Le Virus de l'Immunodéficience Humaine (VIH)

VIH : 40 ans d'épidémie et ce n'est pas fini...
VIH : 40 ans d'épidémie et ce n'est pas fini...  —  Le Magazine de la Santé - France 5

4.000 personnes sont infectées par le VIH chaque jour dans le monde, d'après Unaids.

Depuis l'identification du virus en 1981, la recherche a fait des progrès considérables. Connaissance du virus, développement de nouveaux médicaments et amélioration des stratégies de prévention... Tout est mis en oeuvre pour endiguer la progression du VIH

Et pour cause, parmi les 180.000 Français concernés par la maladie, on compte 5.013 nouvelles contaminations. 29% de ces nouveaux patients ont reçu ce diagnostic à un stade avancé de la maladie. 5,7 millions de test VIH ont été réalisés.

Le VIH, le virus responsable du sida, fait partie des rétrovirus, ce qui veut dire qu'à l'intérieur, le matériel génétique n'est pas de l'ADN mais de l'ARN (une forme simplifiée comportant un seul brin et non une double hélice comme l'ADN).
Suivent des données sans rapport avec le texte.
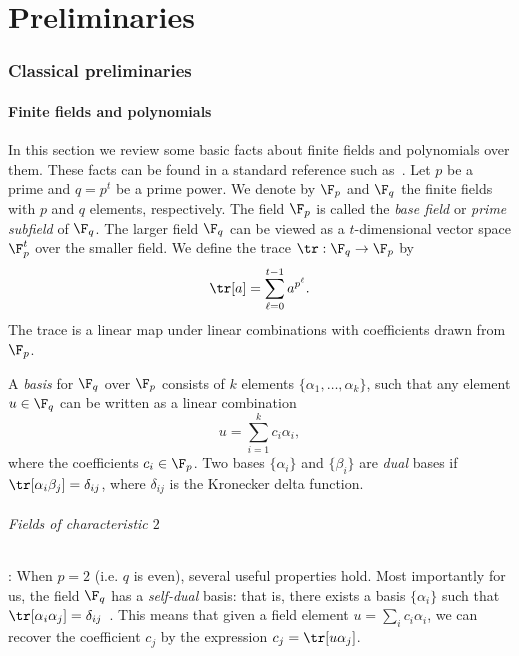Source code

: \documentclass[11pt]{article}
\begin{document}






\part{Preliminaries}

\label{part:prelims}

\newcommand{\tstep}{\mathrm{twostep}}
\newcommand{\unif}{\mathrm{uniform}}
\newcommand{\tv}{\mathrm{TV}}
\renewcommand{\ol}{\overline}

\section{Classical preliminaries}  \label{sec:prelims}

\subsection{Finite fields and polynomials}
In this section we review some basic facts about finite fields and
polynomials over them. These facts can be found in a standard
reference such as~\cite{MBG+13}. Let $p$ be a prime and $q = p^t$ be a prime power. We denote by $\F_p$
and $\F_q$ the finite fields with $p$ and $q$ elements,
respectively. The field $\F_p$ is called the \emph{base field} or
\emph{prime subfield} of $\F_q$. The larger field $\F_q$ can be viewed as a
$t$-dimensional vector space $\F_p^{t}$ over the smaller field.
We define the trace $\tr: \F_q \to \F_p$ by
\[ \tr[a]  = \sum_{\ell=0}^{t-1} a^{p^\ell}. \]
The trace is a linear map under linear combinations with coefficients
drawn from $\F_p$. 

A \emph{basis} for
$\F_q$ over $\F_p$ consists of $k$ elements $\{\alpha_1, \dots,
\alpha_k\}$, such that any element $u \in \F_q$ can be written as a
linear combination
\[ u = \sum_{i=1}^k c_i \alpha_i, \]
where the coefficients $c_i \in \F_p$. Two bases $\{\alpha_i\}$ and
$\{\beta_i\}$ are \emph{dual} bases if $\tr[\alpha_i \beta_j]
= \delta_{ij}$, where $\delta_{ij}$ is the Kronecker delta function.

\paragraph{Fields of characteristic $2$}:
When $p =2$ (i.e. $q$ is even), several useful properties hold. Most
importantly for us, the field $\F_q$ has a \emph{self-dual} basis: that is, there exists a basis $\{\alpha_i\}$ such
that $\tr[\alpha_i \alpha_j] =
\delta_{ij}$~\cite[Theorem 1.9]{MBG+13}. This means that
given a field element $u = \sum_i c_i \alpha_i$, we can recover the
coefficient $c_j$ by the expression $c_j = \tr[u \alpha_j]$.
\end{document}
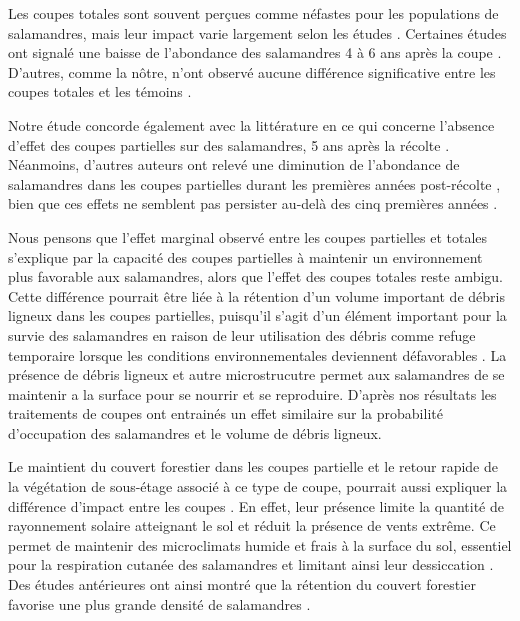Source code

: Les coupes totales sont souvent perçues comme néfastes pour les populations de salamandres, mais leur impact varie largement selon les études \citep{Hocking2013Effectsexperimental,Chaudhary2016Impactforest}. 
Certaines études ont signalé une baisse de l'abondance des salamandres 4 à 6 ans après la coupe \citep{Petranka1993Effectstimber,Herbeck1999PlethodontidSalamander,Grialou2000effectsforest,Macneil2014Effectstimber}. 
D'autres, comme la nôtre, n'ont observé aucune différence significative entre les coupes totales et les témoins \citep{Renken2004EffectsForest,Mazerolle2021Woodlandsalamander}. 

Notre étude concorde également avec la littérature en ce qui concerne l'absence d'effet des coupes partielles sur des salamandres, 5 ans après la récolte \citep{McKenny2006Effectsstructural,Mazerolle2021Woodlandsalamander,Ochs2022Responseterrestrial}. 
Néanmoins, d'autres auteurs ont relevé une diminution de l'abondance de salamandres dans les coupes partielles durant les premières années post-récolte \citep{Harpole1999Effectsseven,Knapp2003Initialeffects,Morneault2004effectshelterwood}, 
bien que ces effets ne semblent pas persister au-delà des cinq premières années \citep{Morneault2004effectshelterwood}.

Nous pensons que l'effet marginal observé entre les coupes partielles et totales s'explique par la capacité des coupes partielles à maintenir un environnement plus favorable aux salamandres, 
alors que l'effet des coupes totales reste ambigu. 
Cette différence pourrait être liée à la rétention d'un volume important de débris ligneux dans les coupes partielles, 
puisqu'il s'agit d'un élément important pour la survie des salamandres en raison de leur utilisation des débris comme refuge temporaire lorsque les conditions environnementales deviennent défavorables \citep{Nolet2018Comparingeffects,Peterman2014Spatialvariation,Achat2015Quantifyingconsequences,Peele2017Effectswoody}.
La présence de débris ligneux et autre microstrucutre permet aux salamandres de se maintenir a la surface pour se nourrir et se reproduire. 
D'après nos résultats les traitements de coupes ont entrainés un effet similaire sur la probabilité d'occupation des salamandres et le volume de débris ligneux.

Le maintient du couvert forestier dans les coupes partielle et le retour rapide de la végétation de sous-étage associé à ce type de coupe, pourrait aussi expliquer la différence d'impact entre les coupes \citep{Raybuck2015silviculturalpractices}.
En effet, leur présence limite la quantité de rayonnement solaire atteignant le sol et réduit la présence de vents extrême. 
Ce permet de maintenir des microclimats humide et frais à la surface du sol, essentiel pour la respiration cutanée des salamandres et limitant ainsi leur dessiccation \citep{Homyack2011Energeticssurfaceactive}. 
Des études antérieures ont ainsi montré que la rétention du couvert forestier favorise une plus grande densité de salamandres \citep{Hocking2013Effectsexperimental,Harper2015Impactforestry,Mahoney2016Woodlandsalamander}. 


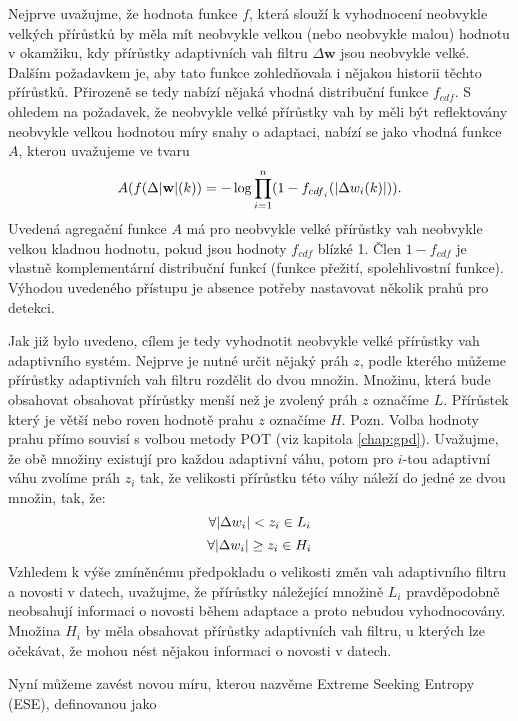 \par
Nejprve uvažujme, že hodnota funkce $f$, která slouží k vyhodnocení neobvykle velkých přírůstků by měla mít neobvykle velkou (nebo neobvykle malou) hodnotu v okamžiku, kdy přírůstky adaptivních vah filtru $\Delta \textbf{w}$ jsou neobvykle velké. Dalším požadavkem je, aby tato funkce zohledňovala i nějakou historii těchto přírůstků. Přirozeně se tedy nabízí nějaká  vhodná distribuční funkce $f_{cdf}$. S ohledem na požadavek, že neobvykle velké přírůstky vah by měli být reflektovány neobvykle velkou hodnotou míry snahy o adaptaci, nabízí se jako vhodná funkce $A$, kterou uvažujeme ve tvaru
\begin{equation} \label{eq:ND_score}
A(f(\Delta \lvert\textbf{w}\rvert(k)) = -\log \prod_{i=1}^n(1 - f_{{cdf}_i}(\lvert \Delta  w_i(k)\rvert)).
\end{equation}
Uvedená agregační funkce $A$ má pro neobvykle velké přírůstky vah neobvykle velkou kladnou hodnotu, pokud jsou hodnoty $f_{cdf}$ blízké 1. Člen $1-f_{cdf}$ je vlastně komplementární distribuční funkcí (funkce přežití, spolehlivostní funkce). Výhodou uvedeného přístupu je absence potřeby nastavovat několik prahů pro detekci.
\par 
Jak již bylo uvedeno, cílem je tedy vyhodnotit neobvykle velké přírůstky vah adaptivního systém. Nejprve je nutné určit nějaký práh $z$, podle kterého můžeme přírůstky adaptivních vah filtru rozdělit do dvou množin. Množinu, která bude obsahovat obsahovat přírůstky menší než je zvolený práh $z$ označíme $L$. Přírůstek který je větší nebo roven hodnotě prahu $z$ označíme $H$. Pozn. Volba hodnoty prahu přímo souvisí s volbou metody POT (viz kapitola \ref{chap:gpd}). Uvažujme, že obě množiny existují pro každou adaptivní váhu, potom pro $i$-tou adaptivní váhu zvolíme práh $z_i$ tak, že velikosti přírůstku této váhy náleží do jedné ze dvou množin, tak, že:
\begin{equation}
\forall \lvert\Delta w_i\rvert < z_i \in L_i
\end{equation}
\begin{equation}
\forall \lvert\Delta w_i\rvert \geq z_i \in H_i
\end{equation}
Vzhledem k výše zmíněnému předpokladu o velikosti změn vah adaptivního filtru a novosti v datech, uvažujme, že přírůstky náležející množině $L_i$ pravděpodobně neobsahují informaci o novosti během adaptace a proto nebudou vyhodnocovány. Množina $H_i$ by měla obsahovat přírůstky adaptivních vah filtru, u kterých lze očekávat, že mohou nést nějakou informaci o novosti v datech.
\par
Nyní můžeme zavést novou míru, kterou nazvěme Extreme Seeking Entropy (ESE), definovanou jako

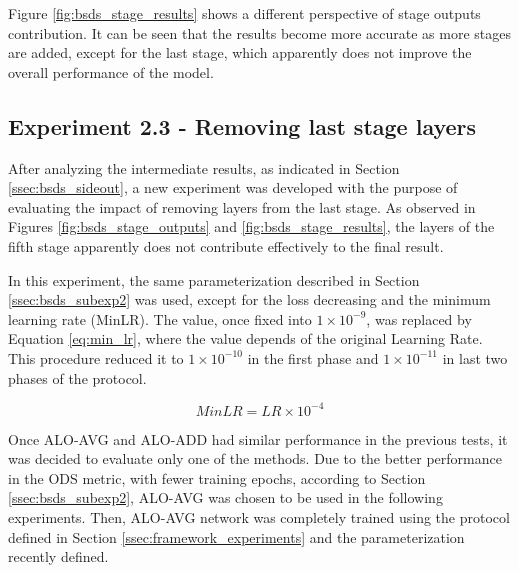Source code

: 
Figure \ref{fig:bsds_stage_results} shows a different perspective of stage outputs contribution.
It can be seen that the results become more accurate as more stages are added, except for the last stage, which apparently does not improve the overall performance of the model.

\subsection{Experiment 2.3 - Removing last stage layers}
\label{ssec:bsds_subexp3}

After analyzing the intermediate results, as indicated in Section \ref{ssec:bsds_sideout}, a new experiment was developed with the purpose of evaluating the impact of removing layers from the last stage.
As observed in Figures \ref{fig:bsds_stage_outputs} and \ref{fig:bsds_stage_results}, the layers of the fifth stage apparently does not contribute effectively to the final result.

In this experiment, the same parameterization described in Section \ref{ssec:bsds_subexp2} was used, except for the loss decreasing and the minimum learning rate (MinLR).
The value, once fixed into $1 \times 10^{-9}$, was replaced by Equation \ref{eq:min_lr}, where the value depends of the original Learning Rate.
This procedure reduced it to $1 \times 10^{-10}$ in the first phase and $1 \times 10^{-11}$ in last two phases of the protocol.

\begin{equation}
  MinLR = LR \times 10^{-4}
  \label{eq:min_lr}
\end{equation}

Once ALO-AVG and ALO-ADD had similar performance in the previous tests, it was decided to evaluate only one of the methods.
Due to the better performance in the ODS metric, with fewer training epochs, according to Section \ref{ssec:bsds_subexp2}, ALO-AVG was chosen to be used in the following experiments.
Then, ALO-AVG network was completely trained using the protocol defined in Section \ref{ssec:framework_experiments} and the parameterization recently defined.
Ce type de virus renferme aussi des enzymes. Ce sont elles qui vont permettre au virus d'infecter les cellules du corps humain.

Les pratiques où la contamination peut avoir lieu lors de rapport non protégés, ont un niveau de risque différent. Du plus faible au plus élevé, il s'agit du sexe oral avec le risque le plus faible, du fait de pénétrer le vagin, pénétrer l'anus, d'être pénétrée au niveau du vagin puis avec un risque maximal d'être pénétré.e au niveau du rectum, selon Santé publique France.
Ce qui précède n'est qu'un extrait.